Not very portable and standards violating, but something like this:
std::array<unsigned char, 8> serialize_double( double const* d )
{
std::array<unsigned char, 8> retval;
char const* begin = reinterpret_cast<char const*>(d);
char const* end = begin + sizeof(double);
union
{
uint8 i8s[8];
uint16 i16s[4];
uint32 i32s[2];
uint64 i64s;
} u;
u.i64s = 0x0001020304050607ull; // one byte order
// u.i64s = 0x0706050403020100ull; // the other byte order
for (size_t index = 0; index < 8; ++index)
{
retval[ u.i8s[index] ] = begin[index];
}
return retval;
}
might handle a platform with 8 bit chars, 8 byte doubles, and any crazy-ass byte ordering (ie, big endian in words but little endian between words for 64 bit values, for example).
Now, this doesn't cover the endianness of doubles being different than that of 64 bit ints.
An easier approach might be to cast your double into a 64 bit unsigned value, then output that as you would any other int.
void reverse_endian(double number, char (&bytes)[sizeof(double)])
{
const int size=sizeof(number);
memcpy(bytes, &number, size);
for (int i=0; i<size/2; ++i)
std::swap(bytes[i], bytes[size-i-1]);
}
There are some discussions about the same question but I would like to ask some more ,
1) How portable is the below code for a double byte swapping
int ReadDouble(FILE *fptr,double *n)
{
unsigned char *cptr,tmp;
if (fread(n,8,1,fptr) != 1)
return(FALSE);
cptr = (unsigned char *)n;
tmp = cptr[0];
cptr[0] = cptr[7];
cptr[7] = tmp;
tmp = cptr[1];
cptr[1] = cptr[6];
cptr[6] = tmp;
tmp = cptr[2];
cptr[2] = cptr[5];
cptr[5] =tmp;
tmp = cptr[3];
cptr[3] = cptr[4];
cptr[4] = tmp;
return(TRUE);
}
2) Should I keep the 3 important parts of a floating point number, sign bit, mantissa, exponent as integers and then try to manipulate them somehow.
I know the basics of floating point representations, not that deeply as a mechanical engineer, however I need to read some big-endian file where my machine is little endian. I can maybe worry about the portability issues later on. But I would like to learn about them perhaps you can direct me to some more direct things on this because there is too much information on this, I was confused which one to read.
So after some comments this should more or less do that in a portable way right? Sorry for the C file pointers...

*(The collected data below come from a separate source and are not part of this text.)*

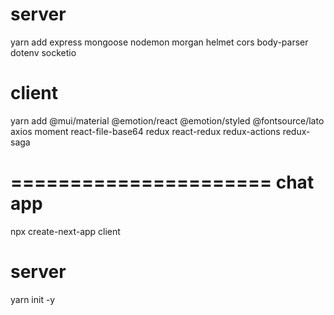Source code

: # server

yarn add express mongoose nodemon morgan helmet cors body-parser dotenv socketio

# client

yarn add @mui/material @emotion/react @emotion/styled @fontsource/lato axios moment react-file-base64 redux react-redux redux-actions redux-saga

======================
chat app
=======================

npx create-next-app client

# server
yarn init -y
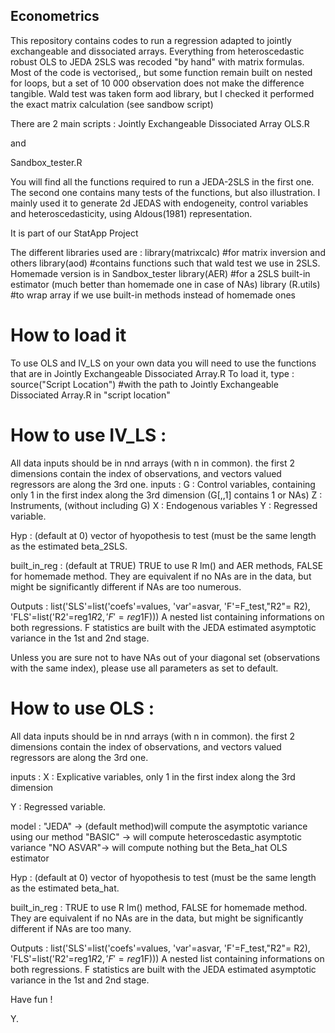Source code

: ## Econometrics
This repository contains codes to run a regression adapted to jointly exchangeable and dissociated arrays. 
Everything from heteroscedastic robust OLS to JEDA 2SLS was recoded "by hand" with matrix formulas.
Most of the code is vectorised,, but some function remain built on nested for loops, but a set of 10  000 observation does not make the difference tangible. Wald test was taken form aod library, but I checked it performed the exact matrix calculation (see sandbow script)

There are 2 main scripts :
Jointly Exchangeable Dissociated Array OLS.R

and

Sandbox_tester.R

You will find all the functions required to run a JEDA-2SLS in the first one.
The second one contains many tests of the functions, but also illustration.
I mainly used it to generate 2d JEDAS with endogeneity, control variables and heteroscedasticity, using Aldous(1981) representation.

It is part of our StatApp Project

The different libraries used are : 
library(matrixcalc) #for matrix inversion and others
library(aod) #contains functions such that wald test we use in 2SLS. Homemade version is in Sandbox_tester
library(AER) #for a 2SLS built-in estimator (much better than homemade one in case of NAs)
library (R.utils) #to wrap array if we use built-in methods instead of homemade ones

# How to load it 
To use OLS and IV_LS on your own data you will need to use the functions that are in Jointly Exchangeable Dissociated Array.R
To load it, type :
source("Script Location") #with the path to Jointly Exchangeable Dissociated Array.R in "script location"

# How to use IV_LS :
All data inputs should be in n*n*d arrays (with n in common). the first 2 dimensions contain the index of observations, and vectors valued regressors are along the 3rd one.
inputs :
G : Control variables, containing only 1 in the first index along the 3rd dimension
(G[,,1] contains 1 or NAs)
Z : Instruments, (without including G)
X : Endogenous variables
Y : Regressed variable. 

Hyp : (default at 0) vector of hyopothesis to test (must be the same length as the estimated beta_2SLS.

built_in_reg : (default at TRUE) TRUE to use R lm() and AER methods, FALSE for homemade method. They are equivalent if no NAs are in the data, but might be significantly different if NAs are too numerous.

Outputs : 
list('SLS'=list('coefs'=values, 'var'=asvar, 'F'=F_test,"R2"= R2),
      'FLS'=list('R2'=reg1$R2,'F'=reg1$F)))
A nested list containing informations on both regressions. 
F statistics are built with the JEDA estimated asymptotic variance in the 1st and 2nd stage.

Unless you are sure not to have NAs out of your diagonal set (observations with the same index), please use all parameters as set to default. 
# How to use OLS :
All data inputs should be in n*n*d arrays (with n in common). the first 2 dimensions contain the index of observations, and vectors valued regressors are along the 3rd one.

inputs :
X : Explicative variables, only 1 in the first index along the 3rd dimension

Y : Regressed variable.

model : "JEDA"    -> (default method)will compute the asymptotic variance using our method
        "BASIC"   -> will compute heteroscedastic asymptotic variance
        "NO ASVAR"-> will compute nothing but the Beta_hat OLS estimator
        
Hyp : (default at 0) vector of hyopothesis to test (must be the same length as the estimated beta_hat.

built_in_reg : TRUE to use R lm() method, FALSE for homemade method. They are equivalent if no NAs are in the data, but might be significantly different if NAs are too many.

Outputs : 
list('SLS'=list('coefs'=values, 'var'=asvar, 'F'=F_test,"R2"= R2),
      'FLS'=list('R2'=reg1$R2,'F'=reg1$F)))
A nested list containing informations on both regressions.
F statistics are built with the JEDA estimated asymptotic variance in the 1st and 2nd stage.

Have fun !

Y.

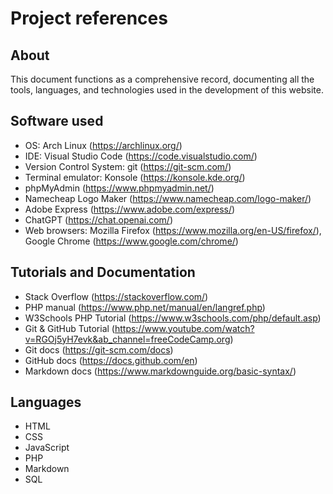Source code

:# Project references

## About

This document functions as a comprehensive record, documenting all the tools, languages, and technologies used in the development of this website.


## Software used

- OS: Arch Linux (https://archlinux.org/)
- IDE: Visual Studio Code (https://code.visualstudio.com/)
- Version Control System: git (https://git-scm.com/)
- Terminal emulator: Konsole (https://konsole.kde.org/)
- phpMyAdmin (https://www.phpmyadmin.net/)
- Namecheap Logo Maker (https://www.namecheap.com/logo-maker/)
- Adobe Express (https://www.adobe.com/express/)
- ChatGPT (https://chat.openai.com/)
- Web browsers: Mozilla Firefox (https://www.mozilla.org/en-US/firefox/), Google Chrome (https://www.google.com/chrome/)


## Tutorials and Documentation

- Stack Overflow (https://stackoverflow.com/)
- PHP manual (https://www.php.net/manual/en/langref.php)
- W3Schools PHP Tutorial (https://www.w3schools.com/php/default.asp)
- Git & GitHub Tutorial (https://www.youtube.com/watch?v=RGOj5yH7evk&ab_channel=freeCodeCamp.org)
- Git docs (https://git-scm.com/docs)
- GitHub docs (https://docs.github.com/en)
- Markdown docs (https://www.markdownguide.org/basic-syntax/)


## Languages

- HTML
- CSS
- JavaScript
- PHP
- Markdown
- SQL

<icons and fonts>
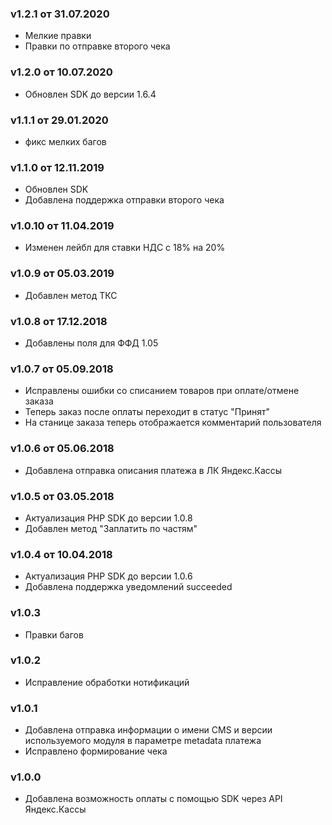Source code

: ### v1.2.1 от 31.07.2020
* Мелкие правки
* Правки по отправке второго чека

### v1.2.0 от 10.07.2020
* Обновлен SDK до версии 1.6.4

### v1.1.1 от 29.01.2020
* фикс мелких багов

### v1.1.0 от 12.11.2019
* Обновлен SDK
* Добавлена поддержка отправки второго чека

### v1.0.10 от 11.04.2019
* Изменен лейбл для ставки НДС с 18% на 20%

### v1.0.9 от 05.03.2019
* Добавлен метод ТКС

### v1.0.8 от 17.12.2018
* Добавлены поля для ФФД 1.05

### v1.0.7 от 05.09.2018
* Исправлены ошибки со списанием товаров при оплате/отмене заказа
* Теперь заказ после оплаты переходит в статус "Принят" 
* На станице заказа теперь отображается комментарий пользователя

### v1.0.6 от 05.06.2018
* Добавлена отправка описания платежа в ЛК Яндекс.Кассы

### v1.0.5 от 03.05.2018
* Актуализация PHP SDK до версии 1.0.8
* Добавлен метод "Заплатить по частям"

### v1.0.4 от 10.04.2018
* Актуализация PHP SDK до версии 1.0.6
* Добавлена поддержка уведомлений succeeded

### v1.0.3
* Правки багов

### v1.0.2
* Исправление обработки нотификаций

### v1.0.1
* Добавлена отправка информации о имени CMS и версии используемого модуля в параметре metadata платежа
* Исправлено формирование чека

### v1.0.0
* Добавлена возможность оплаты с помощью SDK через API Яндекс.Кассы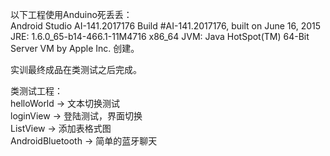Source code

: 以下工程使用Anduino死丢丢：  
Android Studio AI-141.2017176
Build #AI-141.2017176, built on June 16, 2015
JRE: 1.6.0_65-b14-466.1-11M4716 x86_64
JVM: Java HotSpot(TM) 64-Bit Server VM by Apple Inc.
创建。  

实训最终成品在类测试之后完成。

类测试工程：  
helloWorld -> 文本切换测试  
loginView -> 登陆测试，界面切换  
ListView -> 添加表格式图  
AndroidBluetooth -> 简单的蓝牙聊天  
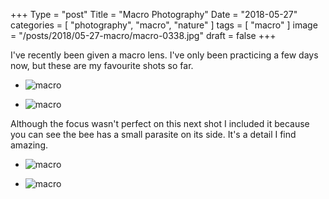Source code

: +++
Type = "post"
Title = "Macro Photography"
Date = "2018-05-27"
categories = [ "photography", "macro", "nature" ]
tags = [
    "macro"
]
image = "/posts/2018/05-27-macro/macro-0338.jpg"
draft = false
+++

I've recently been given a macro lens. I've only been practicing a few days now, but these are my favourite shots so far.

* ![macro](/posts/2018/05-27-macro/macro-0338.jpg)

<!--more-->

* ![macro](/posts/2018/05-27-macro/macro-0329.jpg)

Although the focus wasn't perfect on this next shot I included it because you can see the bee has a small parasite on its side. It's a detail I find amazing. 

* ![macro](/posts/2018/05-27-macro/macro-0350.jpg)

* ![macro](/posts/2018/05-27-macro/macro-0383.jpg)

double_t ReadDouble(ifstream& source) {
// read
char buf[sizeof(double_t)];
source.read(buf, sizeof(double_t));
// reverse and return
reverse( buf, buf+sizeof(double_t) );
return *(reinterpret_cast<double_t*>(buf));
}
Best,
Umut
It's not as easy as that. Just because an architecture is big-endian for integers doesn't mean it's big-endian for floating point numbers. I've heard of platforms that store integers big-endian and floats little-endian.
So first you should discover what the actual memory representation of double on your source platform is.
As for the swap itself, it's inefficient and way too much code. An additional 8-byte buffer won't kill you, so why not do this:
int ReadDouble(FILE* f, double* n) {
unsigned char* nbytes = reinterpret_cast<unsigned char*>(n);
unsigned char buf[sizeof(double)];
if (fread(buf, sizeof(double), 1, f) != 1) return FALSE;
for (int i = 0; i < sizeof(double); ++i) {
nbytes[i] = buf[sizeof(double)-1-i];
}
return TRUE;
}
Way less code, even if you decide to manually unroll the loop.
This is not portable because you are not checking the order of your machine vs. the expected order in the file. If the machine matches the file, then you are swapping bytes to the wrong order.
One easy way to check is to look at the bit representation of a known constant.